Not only that, I was also let down by the almost extreme battery of side scenes every time you did something. Sometimes, you’d be in the middle of a string of crafting to make an item needed for a quest, only to be interrupted when you finish one item by a cutscene focusing on a different side character asking for a different item, in which you’re interrupted by yet another scene from a different character talking about how great a new sweets shop is followed by the twins gushing over it.
Not only are the characters saccharine beyond belief, but there is no English dub option like in previous games, which is not generally a problem if you enjoy Japanese games or media.
Reading subtitles you eventually get used to when enjoying media from outside your own nation. The localization and translation in AL&S isn’t the most terrible I’ve ever come across, but there are syntax issues and spelling mistakes peppered all throughout the game.
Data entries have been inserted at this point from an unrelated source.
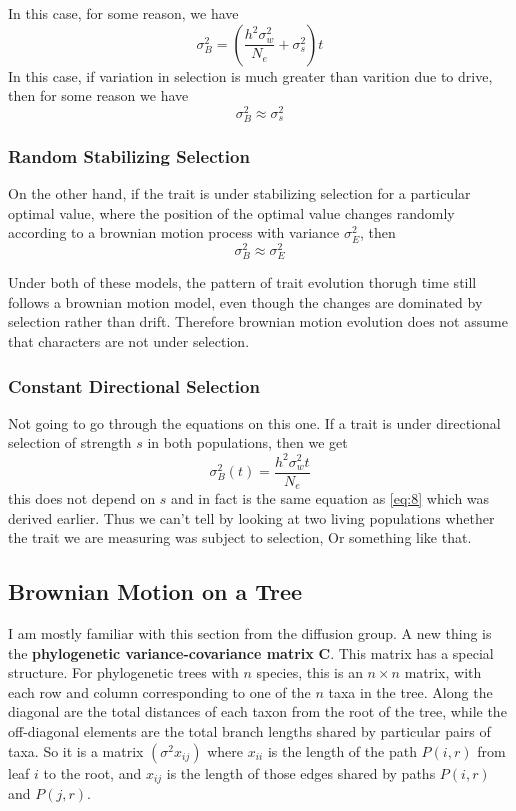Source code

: \documentclass{article}
\newcommand{\1}[1]{\textbf{1}_{\left[#1\right]}} %
\newcommand{\bvar}{\sigma_{B}^{2}}  %
\newcommand{\wvar}{\sigma_{w}^{2}}  %
\newcommand{\svar}{\sigma_{s}^{2}}  %
\begin{document}
In this case, for some reason, we have
\begin{equation}
  \label{eq:9}
  \bvar = \left( \frac{h^{2}\wvar}{N_{e}}+ \svar \right)t
\end{equation}
In this case, if variation in selection is much greater than varition due to
drive, then for some reason we have
\begin{equation}
  \label{eq:3}
  \bvar \approx \svar
\end{equation}

\subsubsection{Random Stabilizing Selection}

On the other hand, if the trait is under stabilizing selection for a particular
optimal value, where the position of the optimal value changes randomly
according to a brownian motion process with variance $\sigma_{E}^{2}$, then
\begin{equation*}
  \bvar \approx \sigma^{2}_{E}
\end{equation*}

Under both of these models, the pattern of trait evolution thorugh time still
follows a brownian motion model, even though the changes are dominated by
selection rather than drift. Therefore brownian motion evolution does not assume
that characters are not under selection.

\subsubsection{Constant Directional Selection}

Not going to go through the equations on this one. If a trait is under
directional selection of strength $s$ in both populations, then we get
\begin{equation}
  \label{eq:10}
  \bvar(t) = \frac{h^{2}\wvar t}{N_{e}}
\end{equation}
this does not depend on $s$ and in fact is the same equation as \eqref{eq:8}
which was derived earlier. Thus we can't tell by looking at two living
populations whether the trait we are measuring was subject to selection, Or
something like that.

\subsection{Brownian Motion on a Tree}
I am mostly familiar with this section from the diffusion group. A new thing is
the \textbf{phylogenetic variance-covariance matrix} \textbf{C}. This matrix has a special
structure. For phylogenetic trees with $n$ species, this is an $n\times n$
matrix, with each row and column corresponding to one of the $n$ taxa in the tree.
Along the diagonal are the total distances of each taxon from the root of the
tree, while the off-diagonal elements are the total branch lengths shared by
particular pairs of taxa. So it is a matrix $(\sigma^{2}x_{ij})$ where $x_{ii}$
is the length of the path $P(i,r)$ from leaf $i$ to the root, and $x_{ij}$ is
the length of those edges shared by paths $P(i,r)$ and $P(j,r)$.
\end{document}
If there were no other issues with the game, if it didn’t drag on and if the character voices were a bit more tolerable, this wouldn’t be any more than a hiccup.
However, when you’re going through the story and you’re being interrupted every other moment, the errors become more and more noticeable. It doesn’t happen often, but it is extremely noticeable when you pick out an error or two per speech segment.
One of the few shining points in the game is the combat, and even that gets muddied down and becomes a chore. Still, AL&S has a fairly decent combat system on the surface.
You get 6 character slots in which 3 characters are put up front as your primary combat line and the last 3 spots are your support characters. Depending on what actions you take in combat, your support characters might make a follow up attack, provide stat/combat boons, enfeeble your opponent, heal you… all sorts of beneficial actions.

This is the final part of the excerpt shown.